Senior Lecturer, anthropologist, University of St Andrews

Christos Lynteris is a medical anthropologist. His research focuses on the anthropological and historical examination of infectious disease epidemics, animal to human infection (zoonosis), medical visual culture, epidemiological epistemology, colonial medicine, global health, and epidemics as events posing an existential risk to humanity.

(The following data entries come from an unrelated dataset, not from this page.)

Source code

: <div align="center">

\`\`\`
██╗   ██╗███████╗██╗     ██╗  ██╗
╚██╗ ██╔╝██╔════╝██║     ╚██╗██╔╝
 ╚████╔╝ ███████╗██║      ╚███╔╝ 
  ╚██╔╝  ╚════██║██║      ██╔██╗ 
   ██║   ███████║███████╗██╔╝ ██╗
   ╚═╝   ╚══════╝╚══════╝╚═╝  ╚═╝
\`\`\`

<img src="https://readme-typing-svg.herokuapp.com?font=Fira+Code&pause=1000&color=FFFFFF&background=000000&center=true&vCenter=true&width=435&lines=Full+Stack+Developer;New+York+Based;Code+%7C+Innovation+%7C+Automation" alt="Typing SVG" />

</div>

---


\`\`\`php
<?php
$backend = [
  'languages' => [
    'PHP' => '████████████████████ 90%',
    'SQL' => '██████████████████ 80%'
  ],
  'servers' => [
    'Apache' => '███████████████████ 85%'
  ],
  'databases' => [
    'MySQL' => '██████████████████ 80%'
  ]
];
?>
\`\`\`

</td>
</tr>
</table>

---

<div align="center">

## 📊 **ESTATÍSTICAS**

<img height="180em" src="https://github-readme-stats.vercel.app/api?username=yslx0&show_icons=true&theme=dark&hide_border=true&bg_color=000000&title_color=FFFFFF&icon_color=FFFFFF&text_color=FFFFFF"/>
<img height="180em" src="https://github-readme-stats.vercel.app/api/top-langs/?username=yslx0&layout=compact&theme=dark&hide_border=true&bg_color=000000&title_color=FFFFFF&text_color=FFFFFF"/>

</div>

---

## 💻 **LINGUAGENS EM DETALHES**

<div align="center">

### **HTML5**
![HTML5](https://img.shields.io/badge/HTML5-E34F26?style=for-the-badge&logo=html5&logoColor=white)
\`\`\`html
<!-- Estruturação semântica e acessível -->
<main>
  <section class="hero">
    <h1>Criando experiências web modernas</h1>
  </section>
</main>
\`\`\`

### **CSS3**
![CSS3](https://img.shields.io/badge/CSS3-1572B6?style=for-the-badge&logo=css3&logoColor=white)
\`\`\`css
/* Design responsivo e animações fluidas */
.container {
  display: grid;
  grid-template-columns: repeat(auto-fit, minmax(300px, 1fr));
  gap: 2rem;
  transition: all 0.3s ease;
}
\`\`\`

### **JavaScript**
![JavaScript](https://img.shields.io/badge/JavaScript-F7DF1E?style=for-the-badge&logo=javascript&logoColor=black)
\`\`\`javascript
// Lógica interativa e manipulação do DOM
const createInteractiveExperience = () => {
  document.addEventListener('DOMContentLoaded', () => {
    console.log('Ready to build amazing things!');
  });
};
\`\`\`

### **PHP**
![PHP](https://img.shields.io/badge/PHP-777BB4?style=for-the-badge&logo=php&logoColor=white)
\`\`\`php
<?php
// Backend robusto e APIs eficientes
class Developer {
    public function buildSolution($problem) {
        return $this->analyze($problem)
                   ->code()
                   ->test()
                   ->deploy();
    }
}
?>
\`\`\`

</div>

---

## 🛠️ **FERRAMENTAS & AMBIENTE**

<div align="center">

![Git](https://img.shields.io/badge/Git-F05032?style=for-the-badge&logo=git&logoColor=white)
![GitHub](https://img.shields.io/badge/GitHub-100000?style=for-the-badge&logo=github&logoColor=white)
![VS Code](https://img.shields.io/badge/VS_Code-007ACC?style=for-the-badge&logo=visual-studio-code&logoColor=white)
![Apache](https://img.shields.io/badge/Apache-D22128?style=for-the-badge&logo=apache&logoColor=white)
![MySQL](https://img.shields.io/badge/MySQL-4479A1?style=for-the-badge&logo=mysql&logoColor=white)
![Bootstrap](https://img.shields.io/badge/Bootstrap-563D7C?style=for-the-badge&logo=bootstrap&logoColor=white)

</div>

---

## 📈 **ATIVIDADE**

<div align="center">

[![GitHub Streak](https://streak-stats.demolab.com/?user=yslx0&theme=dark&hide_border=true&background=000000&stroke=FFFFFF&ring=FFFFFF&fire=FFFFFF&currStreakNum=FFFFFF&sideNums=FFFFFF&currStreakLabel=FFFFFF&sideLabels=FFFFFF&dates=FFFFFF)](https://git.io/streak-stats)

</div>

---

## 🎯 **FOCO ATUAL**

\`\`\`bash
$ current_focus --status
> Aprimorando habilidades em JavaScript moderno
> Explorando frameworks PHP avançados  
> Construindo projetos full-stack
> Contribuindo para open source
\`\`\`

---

Funded by the Wellcome Trust with an Investigator Award in the Humanities and Social Sciences, Dr Lynteris' new project (2019-2024) The Global War Against the Rat and the Epistemic Emergence of Zoonosis will examine the global history of a foundational but historically neglected process in the development of scientific approaches of zoonosis: the global war against the rat (1898-1948). The project will explore the synergies between knowledge acquired through medical studies of the rat, in the wake of understanding its role in the transmission of infectious diseases (plague, leptospirosis, murine typhus), with knowledge acquired during the development and application of public health measures of vector-control: rat-proofing, rat-catching and rat-poisoning. By examining the epistemological, architectural, social, and chemical histories of rat control from a global, comparative perspective, the project will show how new forms of epidemiological reasoning about key zoonotic mechanisms (the epizootic, the disease reservoir, and species invasiveness) arose around the epistemic object of the rat.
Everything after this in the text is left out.